TASK PROMPT »
Output exactly the lines between the line that contains "met populaire artikelen" and the last line of the material, counting both.
------------------------------------------------------------------------
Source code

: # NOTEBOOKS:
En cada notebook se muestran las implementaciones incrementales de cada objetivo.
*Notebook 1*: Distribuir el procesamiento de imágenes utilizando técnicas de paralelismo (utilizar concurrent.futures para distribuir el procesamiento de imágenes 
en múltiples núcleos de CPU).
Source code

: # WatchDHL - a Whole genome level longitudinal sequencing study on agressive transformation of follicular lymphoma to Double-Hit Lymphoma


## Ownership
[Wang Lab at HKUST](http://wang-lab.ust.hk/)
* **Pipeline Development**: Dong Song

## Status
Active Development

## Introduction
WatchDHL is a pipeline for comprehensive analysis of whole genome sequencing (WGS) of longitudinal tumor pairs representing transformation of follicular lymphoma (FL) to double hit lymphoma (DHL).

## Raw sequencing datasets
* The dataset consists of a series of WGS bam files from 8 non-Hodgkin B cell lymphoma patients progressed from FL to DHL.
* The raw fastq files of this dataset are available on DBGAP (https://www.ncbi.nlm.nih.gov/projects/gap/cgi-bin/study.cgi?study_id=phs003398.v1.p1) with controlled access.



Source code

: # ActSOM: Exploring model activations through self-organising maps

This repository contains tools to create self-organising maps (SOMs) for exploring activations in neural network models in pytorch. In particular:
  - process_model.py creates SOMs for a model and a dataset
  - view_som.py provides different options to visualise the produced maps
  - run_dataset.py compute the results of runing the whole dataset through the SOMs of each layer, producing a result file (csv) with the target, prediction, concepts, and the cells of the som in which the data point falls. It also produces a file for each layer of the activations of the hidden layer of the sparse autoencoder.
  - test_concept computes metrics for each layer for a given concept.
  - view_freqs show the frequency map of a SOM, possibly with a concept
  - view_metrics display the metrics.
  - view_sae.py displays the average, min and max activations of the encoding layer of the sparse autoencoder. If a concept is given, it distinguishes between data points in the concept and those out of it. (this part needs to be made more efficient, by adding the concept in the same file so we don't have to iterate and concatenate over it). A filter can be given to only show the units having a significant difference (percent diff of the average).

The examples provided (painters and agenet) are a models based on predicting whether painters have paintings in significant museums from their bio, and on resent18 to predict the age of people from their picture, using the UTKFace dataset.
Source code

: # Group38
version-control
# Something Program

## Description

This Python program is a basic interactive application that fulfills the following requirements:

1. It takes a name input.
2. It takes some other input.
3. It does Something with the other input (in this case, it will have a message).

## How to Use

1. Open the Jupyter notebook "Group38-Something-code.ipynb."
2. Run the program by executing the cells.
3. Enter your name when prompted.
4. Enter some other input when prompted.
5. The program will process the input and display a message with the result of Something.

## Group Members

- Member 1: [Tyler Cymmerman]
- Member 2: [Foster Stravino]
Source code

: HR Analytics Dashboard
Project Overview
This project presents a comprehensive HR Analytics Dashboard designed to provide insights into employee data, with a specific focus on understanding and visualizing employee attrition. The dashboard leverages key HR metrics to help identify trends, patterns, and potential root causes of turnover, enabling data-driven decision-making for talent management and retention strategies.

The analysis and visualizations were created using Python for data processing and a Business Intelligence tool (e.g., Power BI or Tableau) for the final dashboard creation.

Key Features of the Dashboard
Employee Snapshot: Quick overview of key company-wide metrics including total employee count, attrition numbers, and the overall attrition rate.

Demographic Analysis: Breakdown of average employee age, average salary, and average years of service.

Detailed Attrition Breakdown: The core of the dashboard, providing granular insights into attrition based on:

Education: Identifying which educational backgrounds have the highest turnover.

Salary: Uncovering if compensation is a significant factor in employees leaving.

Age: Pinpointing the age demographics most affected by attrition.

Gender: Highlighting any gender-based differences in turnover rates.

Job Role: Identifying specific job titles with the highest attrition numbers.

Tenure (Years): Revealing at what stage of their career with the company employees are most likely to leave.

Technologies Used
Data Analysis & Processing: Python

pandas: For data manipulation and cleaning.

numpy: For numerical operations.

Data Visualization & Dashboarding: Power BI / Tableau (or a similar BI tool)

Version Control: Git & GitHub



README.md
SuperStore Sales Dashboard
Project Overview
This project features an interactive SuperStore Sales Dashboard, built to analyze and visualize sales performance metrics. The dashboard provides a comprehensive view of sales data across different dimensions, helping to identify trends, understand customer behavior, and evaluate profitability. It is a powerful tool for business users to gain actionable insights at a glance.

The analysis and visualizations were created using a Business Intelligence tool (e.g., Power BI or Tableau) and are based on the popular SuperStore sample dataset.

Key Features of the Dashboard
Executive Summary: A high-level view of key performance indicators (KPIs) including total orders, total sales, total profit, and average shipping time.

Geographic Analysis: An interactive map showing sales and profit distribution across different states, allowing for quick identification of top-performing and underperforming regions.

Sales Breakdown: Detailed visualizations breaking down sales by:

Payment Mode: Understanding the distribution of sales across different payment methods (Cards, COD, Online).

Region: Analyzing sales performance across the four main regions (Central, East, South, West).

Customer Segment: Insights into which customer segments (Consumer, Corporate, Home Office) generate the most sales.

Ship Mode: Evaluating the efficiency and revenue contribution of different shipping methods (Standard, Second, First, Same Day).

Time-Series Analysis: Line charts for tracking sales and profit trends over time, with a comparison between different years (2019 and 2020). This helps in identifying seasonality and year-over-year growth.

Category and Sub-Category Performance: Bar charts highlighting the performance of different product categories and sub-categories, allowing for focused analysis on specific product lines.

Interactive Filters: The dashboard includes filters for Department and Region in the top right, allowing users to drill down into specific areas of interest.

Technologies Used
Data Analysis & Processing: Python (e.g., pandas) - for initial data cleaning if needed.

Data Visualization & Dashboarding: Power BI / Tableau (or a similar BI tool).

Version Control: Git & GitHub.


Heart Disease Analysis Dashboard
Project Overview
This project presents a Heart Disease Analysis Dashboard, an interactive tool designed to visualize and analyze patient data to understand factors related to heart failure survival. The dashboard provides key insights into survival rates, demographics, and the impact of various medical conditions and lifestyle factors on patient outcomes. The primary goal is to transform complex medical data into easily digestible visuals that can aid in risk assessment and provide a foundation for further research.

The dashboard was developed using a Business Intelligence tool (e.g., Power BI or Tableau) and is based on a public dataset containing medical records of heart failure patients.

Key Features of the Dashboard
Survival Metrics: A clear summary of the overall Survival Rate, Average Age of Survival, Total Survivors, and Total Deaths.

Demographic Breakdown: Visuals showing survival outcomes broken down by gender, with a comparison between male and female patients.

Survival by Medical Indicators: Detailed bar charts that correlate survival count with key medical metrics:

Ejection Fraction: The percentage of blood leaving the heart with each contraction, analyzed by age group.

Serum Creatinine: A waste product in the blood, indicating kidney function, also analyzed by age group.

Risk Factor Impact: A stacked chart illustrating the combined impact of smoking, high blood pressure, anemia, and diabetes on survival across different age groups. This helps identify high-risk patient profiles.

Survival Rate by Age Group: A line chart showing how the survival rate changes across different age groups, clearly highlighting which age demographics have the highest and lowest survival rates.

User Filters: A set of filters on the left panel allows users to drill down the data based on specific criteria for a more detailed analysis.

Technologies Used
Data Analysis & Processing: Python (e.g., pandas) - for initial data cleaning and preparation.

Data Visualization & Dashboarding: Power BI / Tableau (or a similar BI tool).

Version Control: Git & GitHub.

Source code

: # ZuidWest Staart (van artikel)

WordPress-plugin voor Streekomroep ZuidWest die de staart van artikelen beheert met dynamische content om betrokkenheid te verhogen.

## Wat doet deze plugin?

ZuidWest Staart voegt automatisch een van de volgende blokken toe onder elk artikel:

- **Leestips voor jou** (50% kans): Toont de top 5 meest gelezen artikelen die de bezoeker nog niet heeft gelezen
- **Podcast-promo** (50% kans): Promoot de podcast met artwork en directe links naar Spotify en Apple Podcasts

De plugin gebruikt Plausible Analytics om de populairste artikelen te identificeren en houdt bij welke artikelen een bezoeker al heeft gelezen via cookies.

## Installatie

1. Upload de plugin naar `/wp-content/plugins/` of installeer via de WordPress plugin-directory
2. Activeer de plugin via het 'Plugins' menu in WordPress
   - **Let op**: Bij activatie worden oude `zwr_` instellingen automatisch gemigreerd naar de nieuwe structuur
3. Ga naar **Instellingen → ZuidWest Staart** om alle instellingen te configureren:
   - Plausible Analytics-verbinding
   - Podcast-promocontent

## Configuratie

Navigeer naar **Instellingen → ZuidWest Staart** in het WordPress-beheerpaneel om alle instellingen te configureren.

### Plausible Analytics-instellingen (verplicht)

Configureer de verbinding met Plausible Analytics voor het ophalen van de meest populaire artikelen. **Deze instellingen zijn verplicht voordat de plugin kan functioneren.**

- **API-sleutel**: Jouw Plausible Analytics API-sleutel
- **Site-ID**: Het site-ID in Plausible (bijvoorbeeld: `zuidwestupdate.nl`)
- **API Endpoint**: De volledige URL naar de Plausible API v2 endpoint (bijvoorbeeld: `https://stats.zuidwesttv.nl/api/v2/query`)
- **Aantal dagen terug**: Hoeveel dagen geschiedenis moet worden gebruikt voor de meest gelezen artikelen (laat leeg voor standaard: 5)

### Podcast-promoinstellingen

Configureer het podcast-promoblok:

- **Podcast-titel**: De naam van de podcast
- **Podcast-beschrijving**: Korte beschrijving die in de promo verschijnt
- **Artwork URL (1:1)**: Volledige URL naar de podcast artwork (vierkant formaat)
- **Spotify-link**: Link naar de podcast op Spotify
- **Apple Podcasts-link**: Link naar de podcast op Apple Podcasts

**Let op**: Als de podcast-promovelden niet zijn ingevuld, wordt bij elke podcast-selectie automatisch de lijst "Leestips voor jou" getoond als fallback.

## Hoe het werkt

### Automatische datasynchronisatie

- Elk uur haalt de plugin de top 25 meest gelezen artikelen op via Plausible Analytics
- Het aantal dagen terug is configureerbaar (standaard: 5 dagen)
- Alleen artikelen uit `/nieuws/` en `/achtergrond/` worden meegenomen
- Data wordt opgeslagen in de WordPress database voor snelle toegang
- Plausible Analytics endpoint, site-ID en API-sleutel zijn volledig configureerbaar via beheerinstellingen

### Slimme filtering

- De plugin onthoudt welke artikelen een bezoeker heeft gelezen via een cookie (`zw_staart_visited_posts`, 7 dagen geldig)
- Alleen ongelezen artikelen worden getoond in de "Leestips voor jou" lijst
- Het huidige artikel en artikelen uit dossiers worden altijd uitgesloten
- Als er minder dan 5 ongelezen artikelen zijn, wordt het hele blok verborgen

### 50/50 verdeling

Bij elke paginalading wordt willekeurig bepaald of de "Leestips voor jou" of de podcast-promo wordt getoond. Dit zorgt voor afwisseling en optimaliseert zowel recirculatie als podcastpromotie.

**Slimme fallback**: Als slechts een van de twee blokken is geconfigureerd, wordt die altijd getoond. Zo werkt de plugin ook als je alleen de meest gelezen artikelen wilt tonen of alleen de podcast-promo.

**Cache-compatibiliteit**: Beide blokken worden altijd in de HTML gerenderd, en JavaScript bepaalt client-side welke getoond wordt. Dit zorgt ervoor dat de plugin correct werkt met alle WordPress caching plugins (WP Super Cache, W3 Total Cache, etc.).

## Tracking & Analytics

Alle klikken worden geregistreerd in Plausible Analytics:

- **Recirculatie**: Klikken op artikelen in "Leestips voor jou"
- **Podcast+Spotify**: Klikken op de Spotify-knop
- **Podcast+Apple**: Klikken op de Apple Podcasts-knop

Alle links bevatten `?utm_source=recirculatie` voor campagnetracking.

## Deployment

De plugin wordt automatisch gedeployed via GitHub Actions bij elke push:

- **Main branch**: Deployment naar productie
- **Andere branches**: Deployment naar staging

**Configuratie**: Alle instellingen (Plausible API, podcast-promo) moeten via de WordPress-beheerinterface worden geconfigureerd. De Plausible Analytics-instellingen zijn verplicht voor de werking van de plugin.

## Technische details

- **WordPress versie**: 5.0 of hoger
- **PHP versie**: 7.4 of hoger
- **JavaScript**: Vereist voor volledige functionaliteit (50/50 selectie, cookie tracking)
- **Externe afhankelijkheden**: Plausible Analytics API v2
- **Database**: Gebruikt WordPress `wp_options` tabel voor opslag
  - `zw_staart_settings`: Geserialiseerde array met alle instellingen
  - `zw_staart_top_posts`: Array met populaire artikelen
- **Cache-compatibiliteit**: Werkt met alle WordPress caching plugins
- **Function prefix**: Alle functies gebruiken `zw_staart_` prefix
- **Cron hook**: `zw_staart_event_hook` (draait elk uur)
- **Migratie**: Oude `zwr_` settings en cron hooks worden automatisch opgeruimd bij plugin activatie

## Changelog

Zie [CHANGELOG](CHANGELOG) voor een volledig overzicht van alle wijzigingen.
------------------------------------------------------------------------
EXERCISE SOLUTION »
  - `zw_staart_top_posts`: Array met populaire artikelen
- **Cache-compatibiliteit**: Werkt met alle WordPress caching plugins
- **Function prefix**: Alle functies gebruiken `zw_staart_` prefix
- **Cron hook**: `zw_staart_event_hook` (draait elk uur)
- **Migratie**: Oude `zwr_` settings en cron hooks worden automatisch opgeruimd bij plugin activatie

## Changelog

Zie [CHANGELOG](CHANGELOG) voor een volledig overzicht van alle wijzigingen.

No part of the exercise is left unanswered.